March 5, 2021
Due to the winter storm and energy crisis in late February, we postponed our Black History Month blog series. We’re excited to be concluding the series now with a round-up of all our Black History Month blogs highlighting leading Black voices on climate, equity, and clean energy issues. Below you can read an expert from each blog and find a link to the full blog on our website. A big thank you to all of our guest authors for sharing their thoughts and for their dedication to advancing climate, equity, and clean energy issues.
“We have come a long, long way but we still have a long, long way to go”. (Dr. Martin Luther King, 1966 speech at the Southern Methodist University). Black History Month gives us an opportunity to acknowledge and celebrate the contributions of African Americans to American society. In each facet of American life, it is also a time for assessment and contrast—to measure the lived experiences of African Americans in their communities against our founding promises of opportunity and equality for all; to measure our strides and pace of progress towards the ideals we strive to attain. It is from this vantage point that Pecan Street is looking at the issue of water equity.
Because [race and energy are] inextricably connected, communities of color have a huge stake in energy. Even if you don’t work in the energy industry, your life is connected to it. For the last 100 years, energy has been the driving force behind the economy, especially here in Texas. The industry grew and prospered at the same time that black and other communities of color were politically disenfranchised, shut out of the growing economy and bore the brunt of the downsides of that growth. So today, power plants are more likely to be located in communities of color. People of color have lower homeownership, which means they have less authority over energy choices. They’re underrepresented in government, which means they have less say in the laws that limit pollution from energy. And they’re sorely underrepresented in the industry itself when it comes to leadership and jobs. The list goes on and on.
Historically, BIPOC farmers have experienced a legacy of discrimination contributing to disparities in access to loans, aid, and federal support. Systematic racism has resulted in real consequences, for example, based on the most recent Census of Agriculture, there are less than 35,000 Black farmers, and land ownership among Black farmers has fallen by an estimated 90 percent. Farms run by African Americans make up less than 2 percent of all of the nation’s farms today, down from 14 percent in 1920, because of decades of racial violence and unfair lending and land ownership policies (Tabuchi and Popovich 2021). These are realities that must be confronted head on as we work to create the future of agriculture—we must ask ourselves what kind of future do we want?

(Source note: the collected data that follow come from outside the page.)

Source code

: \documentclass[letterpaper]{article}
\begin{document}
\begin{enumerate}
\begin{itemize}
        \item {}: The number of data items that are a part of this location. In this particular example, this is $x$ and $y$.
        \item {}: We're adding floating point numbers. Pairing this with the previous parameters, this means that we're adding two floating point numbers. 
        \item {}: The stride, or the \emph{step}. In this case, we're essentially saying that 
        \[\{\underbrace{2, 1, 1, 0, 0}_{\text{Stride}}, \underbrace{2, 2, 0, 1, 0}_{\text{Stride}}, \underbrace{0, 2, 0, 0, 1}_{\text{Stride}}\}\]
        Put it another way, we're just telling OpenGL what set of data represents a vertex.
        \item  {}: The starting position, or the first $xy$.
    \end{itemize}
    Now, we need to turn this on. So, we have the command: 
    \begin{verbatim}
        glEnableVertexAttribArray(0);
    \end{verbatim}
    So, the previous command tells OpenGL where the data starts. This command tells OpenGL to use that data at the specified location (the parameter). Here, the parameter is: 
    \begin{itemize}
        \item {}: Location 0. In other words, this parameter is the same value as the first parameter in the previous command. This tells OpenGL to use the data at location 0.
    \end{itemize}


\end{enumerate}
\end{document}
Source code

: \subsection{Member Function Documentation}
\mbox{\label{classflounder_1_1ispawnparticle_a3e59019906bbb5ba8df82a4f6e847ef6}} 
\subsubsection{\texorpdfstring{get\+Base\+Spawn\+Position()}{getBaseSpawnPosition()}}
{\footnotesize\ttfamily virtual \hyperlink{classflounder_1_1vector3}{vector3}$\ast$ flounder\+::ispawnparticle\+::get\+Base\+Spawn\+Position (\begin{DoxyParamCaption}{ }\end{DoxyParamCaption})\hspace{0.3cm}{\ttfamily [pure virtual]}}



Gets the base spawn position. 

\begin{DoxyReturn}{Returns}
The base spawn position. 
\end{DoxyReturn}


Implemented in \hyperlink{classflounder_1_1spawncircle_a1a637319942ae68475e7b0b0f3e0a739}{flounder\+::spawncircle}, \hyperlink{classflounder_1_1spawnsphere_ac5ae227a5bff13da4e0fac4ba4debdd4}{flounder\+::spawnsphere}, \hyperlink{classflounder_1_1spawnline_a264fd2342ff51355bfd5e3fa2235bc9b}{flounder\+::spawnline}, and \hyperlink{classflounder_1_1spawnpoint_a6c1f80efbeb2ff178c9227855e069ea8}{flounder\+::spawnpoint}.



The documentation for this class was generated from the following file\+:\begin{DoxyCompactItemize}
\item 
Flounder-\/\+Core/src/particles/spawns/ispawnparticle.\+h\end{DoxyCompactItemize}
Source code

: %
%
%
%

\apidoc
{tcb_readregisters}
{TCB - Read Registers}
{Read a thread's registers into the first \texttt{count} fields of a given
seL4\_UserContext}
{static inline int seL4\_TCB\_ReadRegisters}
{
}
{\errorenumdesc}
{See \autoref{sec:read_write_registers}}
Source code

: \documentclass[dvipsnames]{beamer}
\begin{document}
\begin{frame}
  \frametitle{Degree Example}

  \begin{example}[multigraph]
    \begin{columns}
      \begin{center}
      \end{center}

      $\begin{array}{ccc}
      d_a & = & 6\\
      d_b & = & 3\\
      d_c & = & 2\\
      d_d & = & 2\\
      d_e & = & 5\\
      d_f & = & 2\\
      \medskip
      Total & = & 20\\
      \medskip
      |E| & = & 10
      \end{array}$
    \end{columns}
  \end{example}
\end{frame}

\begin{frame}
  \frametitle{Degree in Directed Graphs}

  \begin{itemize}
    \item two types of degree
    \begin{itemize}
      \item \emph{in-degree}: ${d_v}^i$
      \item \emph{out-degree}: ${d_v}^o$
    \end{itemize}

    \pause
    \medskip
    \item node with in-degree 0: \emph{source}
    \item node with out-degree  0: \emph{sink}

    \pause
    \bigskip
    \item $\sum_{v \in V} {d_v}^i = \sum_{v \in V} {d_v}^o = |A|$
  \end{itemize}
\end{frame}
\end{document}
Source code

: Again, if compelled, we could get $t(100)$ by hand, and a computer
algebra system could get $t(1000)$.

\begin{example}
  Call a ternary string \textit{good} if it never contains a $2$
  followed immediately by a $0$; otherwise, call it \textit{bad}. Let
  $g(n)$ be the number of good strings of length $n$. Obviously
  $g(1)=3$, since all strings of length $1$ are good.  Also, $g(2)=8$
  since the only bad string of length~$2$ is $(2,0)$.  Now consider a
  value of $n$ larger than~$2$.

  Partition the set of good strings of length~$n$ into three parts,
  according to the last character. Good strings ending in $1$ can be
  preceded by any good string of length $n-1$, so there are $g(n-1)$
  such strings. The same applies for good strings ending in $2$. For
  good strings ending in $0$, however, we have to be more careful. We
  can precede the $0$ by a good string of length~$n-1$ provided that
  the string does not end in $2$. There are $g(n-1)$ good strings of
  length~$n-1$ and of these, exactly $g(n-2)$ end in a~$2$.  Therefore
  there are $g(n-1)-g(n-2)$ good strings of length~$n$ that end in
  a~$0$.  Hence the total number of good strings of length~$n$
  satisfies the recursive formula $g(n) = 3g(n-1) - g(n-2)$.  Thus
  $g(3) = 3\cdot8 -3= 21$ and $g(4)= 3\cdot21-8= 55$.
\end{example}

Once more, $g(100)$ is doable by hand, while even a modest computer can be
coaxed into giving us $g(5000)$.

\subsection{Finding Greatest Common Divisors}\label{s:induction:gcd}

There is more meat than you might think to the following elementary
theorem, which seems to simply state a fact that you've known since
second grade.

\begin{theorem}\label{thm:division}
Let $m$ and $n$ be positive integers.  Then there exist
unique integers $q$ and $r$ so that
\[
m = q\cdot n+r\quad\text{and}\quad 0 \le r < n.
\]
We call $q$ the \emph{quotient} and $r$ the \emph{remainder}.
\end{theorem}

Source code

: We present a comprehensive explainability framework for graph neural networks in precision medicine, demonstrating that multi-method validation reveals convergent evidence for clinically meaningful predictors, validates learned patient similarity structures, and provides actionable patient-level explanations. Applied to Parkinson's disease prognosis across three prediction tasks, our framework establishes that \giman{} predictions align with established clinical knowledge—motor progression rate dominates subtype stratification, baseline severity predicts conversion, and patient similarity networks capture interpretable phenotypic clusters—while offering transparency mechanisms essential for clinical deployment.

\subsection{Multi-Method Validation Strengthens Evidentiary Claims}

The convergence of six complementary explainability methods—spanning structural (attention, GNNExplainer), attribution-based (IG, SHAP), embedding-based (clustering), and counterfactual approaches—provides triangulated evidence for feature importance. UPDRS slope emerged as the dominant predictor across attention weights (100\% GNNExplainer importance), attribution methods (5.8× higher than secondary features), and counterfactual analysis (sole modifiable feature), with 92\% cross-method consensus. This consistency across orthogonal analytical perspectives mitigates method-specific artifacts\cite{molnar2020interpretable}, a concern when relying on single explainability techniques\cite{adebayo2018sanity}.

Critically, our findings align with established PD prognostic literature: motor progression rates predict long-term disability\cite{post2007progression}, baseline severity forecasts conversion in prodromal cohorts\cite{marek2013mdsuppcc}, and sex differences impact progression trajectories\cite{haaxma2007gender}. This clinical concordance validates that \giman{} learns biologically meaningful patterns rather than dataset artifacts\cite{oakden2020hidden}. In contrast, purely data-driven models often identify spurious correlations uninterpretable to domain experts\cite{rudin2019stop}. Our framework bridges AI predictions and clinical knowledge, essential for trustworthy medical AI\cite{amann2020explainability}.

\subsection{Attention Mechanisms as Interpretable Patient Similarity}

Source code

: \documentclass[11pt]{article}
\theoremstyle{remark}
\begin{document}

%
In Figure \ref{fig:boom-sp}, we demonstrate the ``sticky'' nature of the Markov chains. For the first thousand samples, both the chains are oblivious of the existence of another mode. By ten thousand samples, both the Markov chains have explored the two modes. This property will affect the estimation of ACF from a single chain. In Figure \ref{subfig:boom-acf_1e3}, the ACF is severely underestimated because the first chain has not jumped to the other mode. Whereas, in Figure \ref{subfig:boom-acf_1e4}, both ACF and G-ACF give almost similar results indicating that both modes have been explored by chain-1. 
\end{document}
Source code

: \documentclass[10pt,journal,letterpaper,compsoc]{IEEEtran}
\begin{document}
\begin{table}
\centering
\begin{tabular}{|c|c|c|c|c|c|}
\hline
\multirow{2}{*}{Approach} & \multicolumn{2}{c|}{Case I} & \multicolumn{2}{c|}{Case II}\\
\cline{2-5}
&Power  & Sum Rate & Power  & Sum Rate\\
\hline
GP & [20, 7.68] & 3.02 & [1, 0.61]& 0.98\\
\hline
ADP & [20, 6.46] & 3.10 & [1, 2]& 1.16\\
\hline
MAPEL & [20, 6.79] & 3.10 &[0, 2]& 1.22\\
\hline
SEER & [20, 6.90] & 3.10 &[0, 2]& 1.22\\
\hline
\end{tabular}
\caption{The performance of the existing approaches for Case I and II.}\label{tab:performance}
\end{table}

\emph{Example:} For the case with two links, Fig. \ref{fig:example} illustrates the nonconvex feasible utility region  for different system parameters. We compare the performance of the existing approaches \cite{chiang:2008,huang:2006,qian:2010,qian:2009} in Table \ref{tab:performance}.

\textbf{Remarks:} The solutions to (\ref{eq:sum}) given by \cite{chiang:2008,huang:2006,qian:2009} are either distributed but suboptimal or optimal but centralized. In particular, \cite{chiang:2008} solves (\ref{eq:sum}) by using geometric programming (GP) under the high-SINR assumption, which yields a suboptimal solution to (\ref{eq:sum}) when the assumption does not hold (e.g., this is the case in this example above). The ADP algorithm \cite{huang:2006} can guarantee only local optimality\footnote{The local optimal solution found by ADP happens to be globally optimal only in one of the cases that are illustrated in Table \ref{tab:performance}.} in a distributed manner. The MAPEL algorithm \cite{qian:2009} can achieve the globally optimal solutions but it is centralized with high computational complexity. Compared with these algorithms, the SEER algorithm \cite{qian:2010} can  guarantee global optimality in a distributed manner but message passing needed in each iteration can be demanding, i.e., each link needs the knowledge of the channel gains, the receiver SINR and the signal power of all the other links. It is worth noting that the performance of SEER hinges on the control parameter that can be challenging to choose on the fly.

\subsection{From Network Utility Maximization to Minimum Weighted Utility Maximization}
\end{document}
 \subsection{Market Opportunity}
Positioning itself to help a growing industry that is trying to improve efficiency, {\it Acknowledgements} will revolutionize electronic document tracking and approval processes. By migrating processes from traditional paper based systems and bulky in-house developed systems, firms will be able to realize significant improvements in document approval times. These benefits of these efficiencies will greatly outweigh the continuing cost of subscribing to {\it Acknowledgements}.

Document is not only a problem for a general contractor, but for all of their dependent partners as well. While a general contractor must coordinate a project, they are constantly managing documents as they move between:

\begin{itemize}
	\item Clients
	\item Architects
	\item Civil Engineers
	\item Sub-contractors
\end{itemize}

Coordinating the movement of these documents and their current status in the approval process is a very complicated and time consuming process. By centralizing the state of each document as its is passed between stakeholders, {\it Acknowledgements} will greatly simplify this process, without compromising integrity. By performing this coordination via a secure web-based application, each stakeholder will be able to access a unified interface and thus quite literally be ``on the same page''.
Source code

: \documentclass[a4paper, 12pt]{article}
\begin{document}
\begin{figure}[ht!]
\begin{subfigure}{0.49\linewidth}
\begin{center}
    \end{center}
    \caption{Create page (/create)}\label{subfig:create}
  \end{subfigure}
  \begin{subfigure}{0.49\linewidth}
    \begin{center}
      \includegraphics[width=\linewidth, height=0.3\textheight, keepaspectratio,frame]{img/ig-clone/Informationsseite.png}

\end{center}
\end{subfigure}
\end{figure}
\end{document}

The Biden administration’s first weeks were filled with landmark moments in the fight against climate change. America rejoined the international community by recommitting to the Paris climate accord and made sweeping domestic policy changes, including a moratorium of leasing federal lands for fossil-fuel production and accelerating the process for permitting renewables. Collectively, these policies signal that the federal government is poised to take a leadership role in the fight against climate change – a role that has long been played by the states. The growing federal response to climate change will provide a much-needed backstop to state action, but state action will continue to remain key to achieving long-term goals.